テスト期間とvs生徒会
今回は三人称です。
もしかしたら、これからもよく変わるかもしれません。
あの日から2週間後、夢名月学園はテスト週間に入っていた。
そんなこともお構いなしに、生徒会メンバーは違うクラスなのにわざわざ菜々美に会いに来ていた。
同じ学年でかなりの関わりをもっているせいか、自然と話す時がタメ口になってきていた。
「何でまた来るのー? 私は絶対に入らないって言ってるじゃん」
「そう言うわけにもいかない。僕達は君に生徒会へ入ってもらいたいと心から願っているからね」
「別に私じゃなくてもいいじゃんかー」
こういった会話を繰り返す。

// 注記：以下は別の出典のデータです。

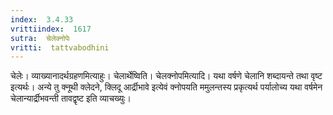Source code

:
 ```yaml
---
index:  3.4.33
vrittiindex:  1617
sutra:  चेलेक्नोपेः
vritti:  tattvabodhini 
---
```


चेलेः। व्याख्यानादर्थग्रहणमित्याहुः। चेलार्थेष्विति। चेलक्नोपमित्यादि। यथा वर्षणे चेलानि शब्दायन्ते तथा वृष्ट इत्यर्थः। अन्ये तु क्नूथी क्लेदने, क्लिदू आर्द्रीभावे इत्येवं क्नोपयति ममुलन्तस्य प्रकृत्यर्थ पर्यालोच्य यथा वर्षमेन चेलान्यार्द्रीभवन्ती तावद्वृष्ट इति व्याचख्युः।

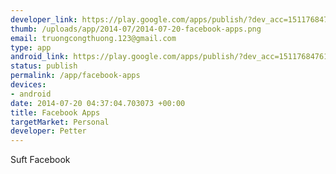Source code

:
 ```yaml
--- 
developer_link: https://play.google.com/apps/publish/?dev_acc=15117684761130659720#MarketListingPlace:p=com.facebook.app
thumb: /uploads/app/2014-07/2014-07-20-facebook-apps.png
email: truongcongthuong.123@gmail.com
type: app
android_link: https://play.google.com/apps/publish/?dev_acc=15117684761130659720#MarketListingPlace:p=com.facebook.app
status: publish
permalink: /app/facebook-apps
devices: 
- android
date: 2014-07-20 04:37:04.703073 +00:00
title: Facebook Apps
targetMarket: Personal
developer: Petter
---
```


Suft Facebook 
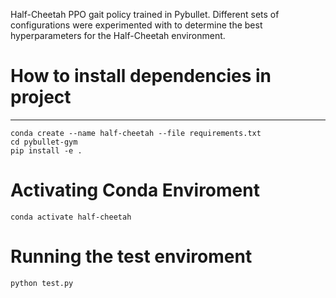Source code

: Half-Cheetah PPO gait policy trained in Pybullet. Different sets of configurations were experimented with to determine the best hyperparameters for the Half-Cheetah environment.
# How to install dependencies in project
--------------------------------------
```console
conda create --name half-cheetah --file requirements.txt
cd pybullet-gym
pip install -e .
```
# Activating Conda Enviroment
```console
conda activate half-cheetah
```
# Running the test enviroment
```console
python test.py
```

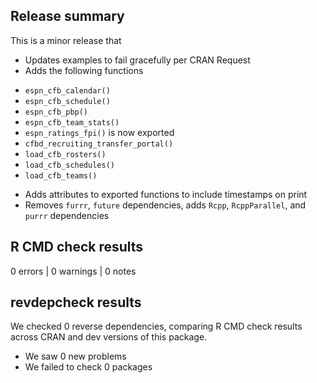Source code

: ## Release summary

This is a minor release that 
* Updates examples to fail gracefully per CRAN Request
* Adds the following functions
 - ```espn_cfb_calendar()```
 - ```espn_cfb_schedule()```
 - ```espn_cfb_pbp()```
 - ```espn_cfb_team_stats()```
 - ```espn_ratings_fpi()``` is now exported
 - ```cfbd_recruiting_transfer_portal()```
 - ```load_cfb_rosters()```
 - ```load_cfb_schedules()```
 - ```load_cfb_teams()```
* Adds attributes to exported functions to include timestamps on print
* Removes `furrr`, `future` dependencies, adds `Rcpp`, `RcppParallel`, and `purrr` dependencies

## R CMD check results

0 errors | 0 warnings | 0 notes

## revdepcheck results

We checked 0 reverse dependencies, comparing R CMD check results across CRAN and dev versions of this package.

 * We saw 0 new problems
 * We failed to check 0 packages

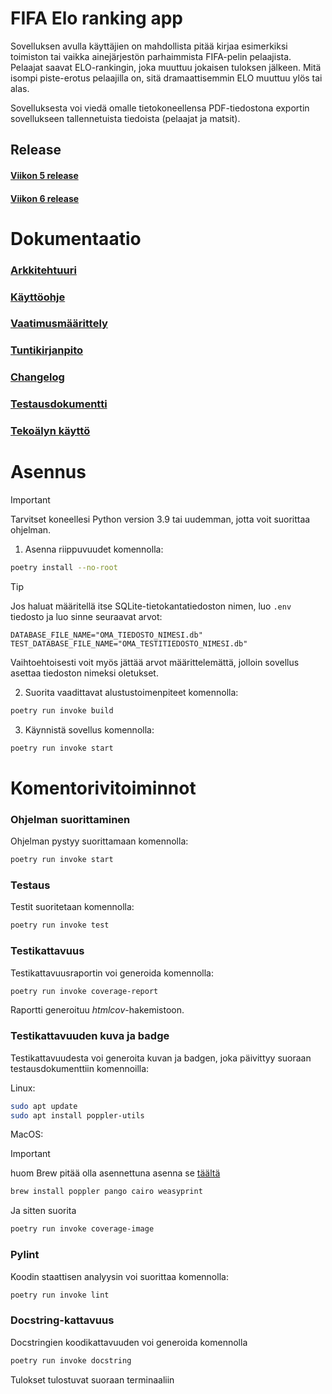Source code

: # FIFA Elo ranking app

Sovelluksen avulla käyttäjien on mahdollista pitää kirjaa esimerkiksi toimiston tai vaikka ainejärjestön parhaimmista FIFA-pelin pelaajista. Pelaajat saavat ELO-rankingin, joka muuttuu jokaisen tuloksen jälkeen. Mitä isompi piste-erotus pelaajilla on, sitä dramaattisemmin ELO muuttuu ylös tai alas.

Sovelluksesta voi viedä omalle tietokoneellensa PDF-tiedostona exportin sovellukseen tallennetuista tiedoista (pelaajat ja matsit).

## Release

#### [Viikon 5 release](https://github.com/lamtonylam/ohjelmistotekniikka/releases/tag/viikko5)

#### [Viikon 6 release](https://github.com/lamtonylam/ohjelmistotekniikka/releases/tag/viikko6)

# Dokumentaatio

### [Arkkitehtuuri](https://github.com/lamtonylam/ohjelmistotekniikka/blob/main/dokumentaatio/arkkitehtuuri.md)

### [Käyttöohje](https://github.com/lamtonylam/ohjelmistotekniikka/blob/main/dokumentaatio/kayttoohje.md)

### [Vaatimusmäärittely](https://github.com/lamtonylam/ohjelmistotekniikka/blob/main/dokumentaatio/vaatimusmaarittely.md)

### [Tuntikirjanpito](https://github.com/lamtonylam/ohjelmistotekniikka/blob/main/dokumentaatio/tuntikirjanpito.md)

### [Changelog](https://github.com/lamtonylam/ohjelmistotekniikka/blob/main/dokumentaatio/changelog.md)

### [Testausdokumentti](https://github.com/lamtonylam/ohjelmistotekniikka/blob/main/dokumentaatio/testaus.md)

### [Tekoälyn käyttö](https://github.com/lamtonylam/ohjelmistotekniikka/blob/main/dokumentaatio/tekoaly.md)

# Asennus

> [!IMPORTANT]  
> Tarvitset koneellesi Python version 3.9 tai uudemman, jotta voit suorittaa ohjelman.

1. Asenna riippuvuudet komennolla:

```bash
poetry install --no-root
```

> [!TIP]
> Jos haluat määritellä itse SQLite-tietokantatiedoston nimen, luo `.env` tiedosto ja luo sinne seuraavat arvot:
> 
> ```
> DATABASE_FILE_NAME="OMA_TIEDOSTO_NIMESI.db"
> TEST_DATABASE_FILE_NAME="OMA_TESTITIEDOSTO_NIMESI.db"
> ```
>
> Vaihtoehtoisesti voit myös jättää arvot määrittelemättä, jolloin sovellus asettaa tiedoston nimeksi oletukset.

2. Suorita vaadittavat alustustoimenpiteet komennolla:

```bash
poetry run invoke build
```

3. Käynnistä sovellus komennolla:

```bash
poetry run invoke start
```

# Komentorivitoiminnot

### Ohjelman suorittaminen

Ohjelman pystyy suorittamaan komennolla:

```bash
poetry run invoke start
```

### Testaus

Testit suoritetaan komennolla:

```bash
poetry run invoke test
```

### Testikattavuus

Testikattavuusraportin voi generoida komennolla:

```bash
poetry run invoke coverage-report
```

Raportti generoituu _htmlcov_-hakemistoon.

### Testikattavuuden kuva ja badge

Testikattavuudesta voi generoita kuvan ja badgen, joka päivittyy suoraan testausdokumenttiin komennoilla:

Linux:

```bash
sudo apt update
sudo apt install poppler-utils
```

MacOS:

> [!IMPORTANT]  
> huom Brew pitää olla asennettuna
> asenna se [täältä](https://brew.sh/)

```bash
brew install poppler pango cairo weasyprint
```

Ja sitten suorita

```bash
poetry run invoke coverage-image
```

### Pylint

Koodin staattisen analyysin voi suorittaa komennolla:

```bash
poetry run invoke lint
```

### Docstring-kattavuus

Docstringien koodikattavuuden voi generoida komennolla

```bash
poetry run invoke docstring
```

Tulokset tulostuvat suoraan terminaaliin
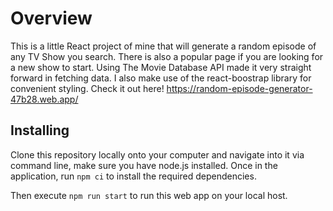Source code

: # Overview
This is a little React project of mine that will generate a random episode of any TV Show you search. There is also a popular page if you are looking for a new show to start. Using The Movie Database API made it very straight forward in fetching data. I also make use of the react-boostrap library for convenient styling.
Check it out here! https://random-episode-generator-47b28.web.app/
## Installing

Clone this repository locally onto your computer and navigate into it via command line, make sure you have node.js installed. 
Once in the application, run 
```npm ci``` 
to install the required dependencies.

Then execute ```npm run start``` to run this web app on your local host.
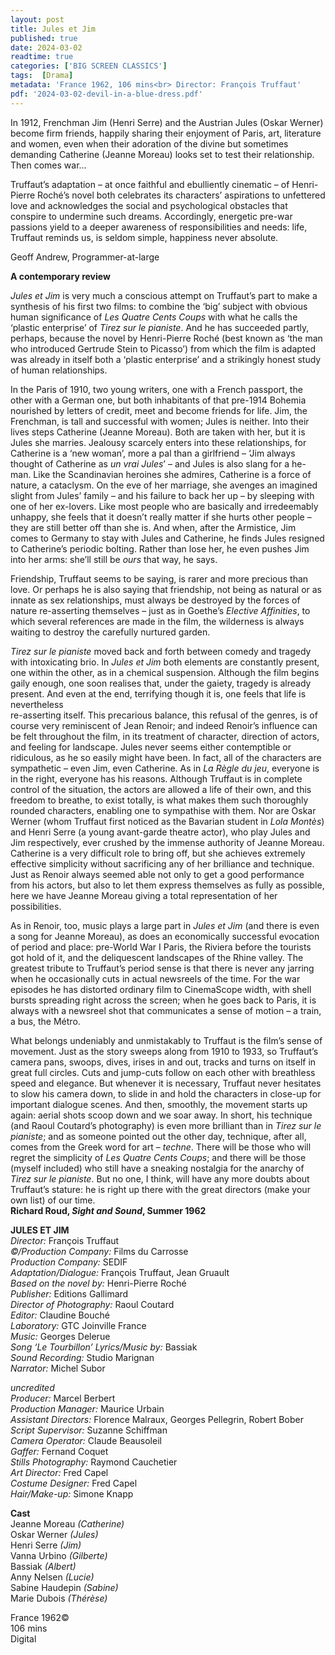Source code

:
 ```yaml
---
layout: post
title: Jules et Jim
published: true
date: 2024-03-02
readtime: true
categories: ['BIG SCREEN CLASSICS']
tags:  [Drama]
metadata: 'France 1962, 106 mins<br> Director: François Truffaut'
pdf: '2024-03-02-devil-in-a-blue-dress.pdf'
---
```


In 1912, Frenchman Jim (Henri Serre) and the Austrian Jules (Oskar Werner) become firm friends, happily sharing their enjoyment of Paris, art, literature and women, even when their adoration of the divine but sometimes demanding Catherine (Jeanne Moreau) looks set to test their relationship. Then comes war...

Truffaut’s adaptation – at once faithful and ebulliently cinematic – of Henri-Pierre Roché’s novel both celebrates its characters’ aspirations to unfettered love and acknowledges the social and psychological obstacles that conspire to undermine such dreams. Accordingly, energetic pre-war passions yield to a deeper awareness of responsibilities and needs: life, Truffaut reminds us, is seldom simple, happiness never absolute.

Geoff Andrew, Programmer-at-large

**A contemporary review**

_Jules et Jim_ is very much a conscious attempt on Truffaut’s part to make a synthesis of his first two films: to combine the ‘big’ subject with obvious human significance of _Les Quatre Cents Coups_ with what he calls the ‘plastic enterprise’ of _Tirez sur le pianiste_. And he has succeeded partly, perhaps, because the novel by Henri-Pierre Roché (best known as ‘the man who introduced Gertrude Stein to Picasso’) from which the film is adapted was already in itself both a ‘plastic enterprise’ and a strikingly honest study of human relationships.

In the Paris of 1910, two young writers, one with a French passport, the other with a German one, but both inhabitants of that pre-1914 Bohemia nourished by letters of credit, meet and become friends for life. Jim, the Frenchman, is tall and successful with women; Jules is neither. Into their lives steps Catherine (Jeanne Moreau). Both are taken with her, but it is Jules she marries. Jealousy scarcely enters into these relationships, for Catherine is a ‘new woman’, more a pal than a girlfriend – ‘Jim always thought of Catherine as _un vrai Jules_’ – and Jules is also slang for a he-man. Like the Scandinavian heroines she admires, Catherine is a force of nature, a cataclysm. On the eve of her marriage, she avenges an imagined slight from Jules’ family – and his failure to back her up – by sleeping with one of her ex-lovers. Like most people who are basically and irredeemably unhappy, she feels that it doesn’t really matter if she hurts other people – they are still better off than she is. And when, after the Armistice, Jim comes to Germany to stay with Jules and Catherine, he finds Jules resigned to Catherine’s periodic bolting. Rather than lose her, he even pushes Jim into her arms: she’ll still be _ours_ that way, he says.

Friendship, Truffaut seems to be saying, is rarer and more precious than love. Or perhaps he is also saying that friendship, not being as natural or as innate as sex relationships, must always be destroyed by the forces of nature re-asserting themselves – just as in Goethe’s _Elective Affinities_, to which several references are made in the film, the wilderness is always waiting to destroy the carefully nurtured garden.

_Tirez sur le pianiste_ moved back and forth between comedy and tragedy with intoxicating brio. In _Jules et Jim_ both elements are constantly present, one within the other, as in a chemical suspension. Although the film begins gaily enough, one soon realises that, under the gaiety, tragedy is already present. And even at the end, terrifying though it is, one feels that life is nevertheless  
re-asserting itself. This precarious balance, this refusal of the genres, is of course very reminiscent of Jean Renoir; and indeed Renoir’s influence can be felt throughout the film, in its treatment of character, direction of actors, and feeling for landscape. Jules never seems either contemptible or ridiculous, as he so easily might have been. In fact, all of the characters are sympathetic – even Jim, even Catherine. As in _La Règle du jeu_, everyone is in the right, everyone has his reasons. Although Truffaut is in complete control of the situation, the actors are allowed a life of their own, and this freedom to breathe, to exist totally, is what makes them such thoroughly rounded characters, enabling one to sympathise with them. Nor are Oskar Werner (whom Truffaut first noticed as the Bavarian student in _Lola Montès_) and Henri Serre (a young avant-garde theatre actor), who play Jules and Jim respectively, ever crushed by the immense authority of Jeanne Moreau. Catherine is a very difficult role to bring off, but she achieves extremely effective simplicity without sacrificing any of her brilliance and technique. Just as Renoir always seemed able not only to get a good performance from his actors, but also to let them express themselves as fully as possible, here we have Jeanne Moreau giving a total representation of her possibilities.

As in Renoir, too, music plays a large part in _Jules et Jim_ (and there is even a song for Jeanne Moreau), as does an economically successful evocation of period and place: pre-World War I Paris, the Riviera before the tourists got hold of it, and the deliquescent landscapes of the Rhine valley. The greatest tribute to Truffaut’s period sense is that there is never any jarring when he occasionally cuts in actual newsreels of the time. For the war episodes he has distorted ordinary film to CinemaScope width, with shell bursts spreading right across the screen; when he goes back to Paris, it is always with a newsreel shot that communicates a sense of motion – a train, a bus, the Métro.

What belongs undeniably and unmistakably to Truffaut is the film’s sense of movement. Just as the story sweeps along from 1910 to 1933, so Truffaut’s camera pans, swoops, dives, irises in and out, tracks and turns on itself in great full circles. Cuts and jump-cuts follow on each other with breathless speed and elegance. But whenever it is necessary, Truffaut never hesitates to slow his camera down, to slide in and hold the characters in close-up for important dialogue scenes. And then, smoothly, the movement starts up again: aerial shots scoop down and we soar away. In short, his technique (and Raoul Coutard’s photography) is even more brilliant than in _Tirez sur le pianiste_; and as someone pointed out the other day, technique, after all, comes from the Greek word for art – _techne_. There will be those who will regret the simplicity of _Les Quatre Cents Coups_; and there will be those (myself included) who still have a sneaking nostalgia for the anarchy of _Tirez sur le pianiste_. But no one, I think, will have any more doubts about Truffaut’s stature: he is right up there with the great directors (make your own list) of our time.  
**Richard Roud, _Sight and Sound_, Summer 1962**
<br>

**JULES ET JIM**  
_Director:_ François Truffaut  
_©/Production Company:_ Films du Carrosse  
_Production Company:_ SEDIF  
_Adaptation/Dialogue:_ François Truffaut, Jean Gruault  
_Based on the novel by:_ Henri-Pierre Roché  
_Publisher:_ Editions Gallimard  
_Director of Photography:_ Raoul Coutard  
_Editor:_ Claudine Bouché  
_Laboratory:_ GTC Joinville France  
_Music:_ Georges Delerue  
_Song ‘Le Tourbillon’ Lyrics/Music by:_ Bassiak  
_Sound Recording:_ Studio Marignan  
_Narrator:_ Michel Subor  

_uncredited_  
_Producer:_ Marcel Berbert  
_Production Manager:_ Maurice Urbain  
_Assistant Directors:_ Florence Malraux, Georges Pellegrin, Robert Bober  
_Script Supervisor:_ Suzanne Schiffman  
_Camera Operator:_ Claude Beausoleil  
_Gaffer:_ Fernand Coquet  
_Stills Photography:_ Raymond Cauchetier  
_Art Director:_ Fred Capel  
_Costume Designer:_ Fred Capel  
_Hair/Make-up:_ Simone Knapp  

**Cast**  
Jeanne Moreau _(Catherine)_  
Oskar Werner _(Jules)_  
Henri Serre _(Jim)_  
Vanna Urbino _(Gilberte)_  
Bassiak _(Albert)_  
Anny Nelsen _(Lucie)_  
Sabine Haudepin _(Sabine)_  
Marie Dubois _(Thérèse)_  

France 1962©  
106 mins  
Digital  
<!--stackedit_data:
eyJoaXN0b3J5IjpbMTYxMjg0Mjg4LDU3NjYzMjI1NV19
-->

それは菜々美達だけでなく、周りの人にとっても当たり前の日々となっていた。
そんな時、雅治は何かを思いついたかのような顔をして菜々美に提案した。
「それじゃあ、勝負をしないかい?」
「…………………勝負?」
雅治の提案に菜々美は顔をしかめた。
その内容は、菜々美に不利を思わせるものだった。
雅治の提案は「テストで僕達が勝ったら生徒会に入ってもらう」と言うものだ。
雅治達は成績優秀であり、いつも1〜4位を独占していたのだ。
それに比べて菜々美は全生徒の半分くらいの成績であり、負けるであろうことは確定していると言っても過言ではなかった。
明らかに菜々美が不利な状況のため、流石にある人物が抗議をあげた。
その人物は菜々美の親友である永原友理奈で、唯一生徒会に惹かれていない人物でもあった。
「ねぇ、それは流石に菜々美が不利なんじゃないかしら? あなた達は成績優秀だけど、菜々美は特に成績が良いわけじゃないのよ?」
「そうだよ! 不利にも程があるよ!」
菜々美は友理奈の意見が最もだと思い、一緒に抗議した。
しかし生徒会はそこまで不利な状況であるとわかっていても、どうしても菜々美を生徒会に入れたかった。
それに菜々美は超能力をもっている。だから勉強に何かしらの影響があると考えていた。
「それじゃあ菜々美君側に永原さんがついて、僕達の1人にでも勝てたら無効ってことでどう?」
「それはそれでどうなのよ? あと、いつの間に菜々美を名前で呼ぶようになってるのよ」
「友理奈、名前に関してはもう諦めてるから。でも……それなら良いかな」
「菜々美!? 何言ってるのよ!?」
「本人が良いならそれで決まりだね。結果を楽しみにしてるよ」
そう言って雅治達は去っていった。
「菜々美、どういうつもりなの!? 負けたら生徒会に入ることになるのよ!? 相手は当然勉強するだろうし…!」
「うーん……ま、負けたら仕方ないよね。でも、安心してよ」
菜々美はそう言って、笑った。
その笑みを見て、友理奈は何も言えずに俯いた。
そんな友理奈を見て、菜々美は笑みを崩さずに言った。
「大丈夫、今回は本気を出すからさ」
時はとんでテストの結果発表当日。
菜々美と友理奈は1位~10位の順位が貼り出されている廊下にいた。
「菜々美、ごめん…。頑張って勉強したんだけど……」
「ううん。その気持ちだけで嬉しいよー」
残念ながら友理奈の名前はそこに載っておらず、生徒会メンバーに勝つことは出来なかった。
……そう、友理奈『は』勝てなかったのだ。
「……………………有り得ない……」
「あらら、順位が落ちるって結構悔しいね」
「流石は菜々美ちゃん、てところかな」
いつの間にか菜々美達の傍に来ていた生徒会メンバーが次々と感想を言葉にしていった。
菜々美自身もこんな結果になるとは思っていなかったので、ただ頬をかくことしか出来なかった。
「本当、今すぐ君を生徒会室に連れ去りたいくらいだよ」
いつも1位をとって女子の気を惹いている雅治ですら、苦笑いをすることしか出来なかった。
何故ならその順位表には、それくらい驚きのことが書いてあったのだから――――。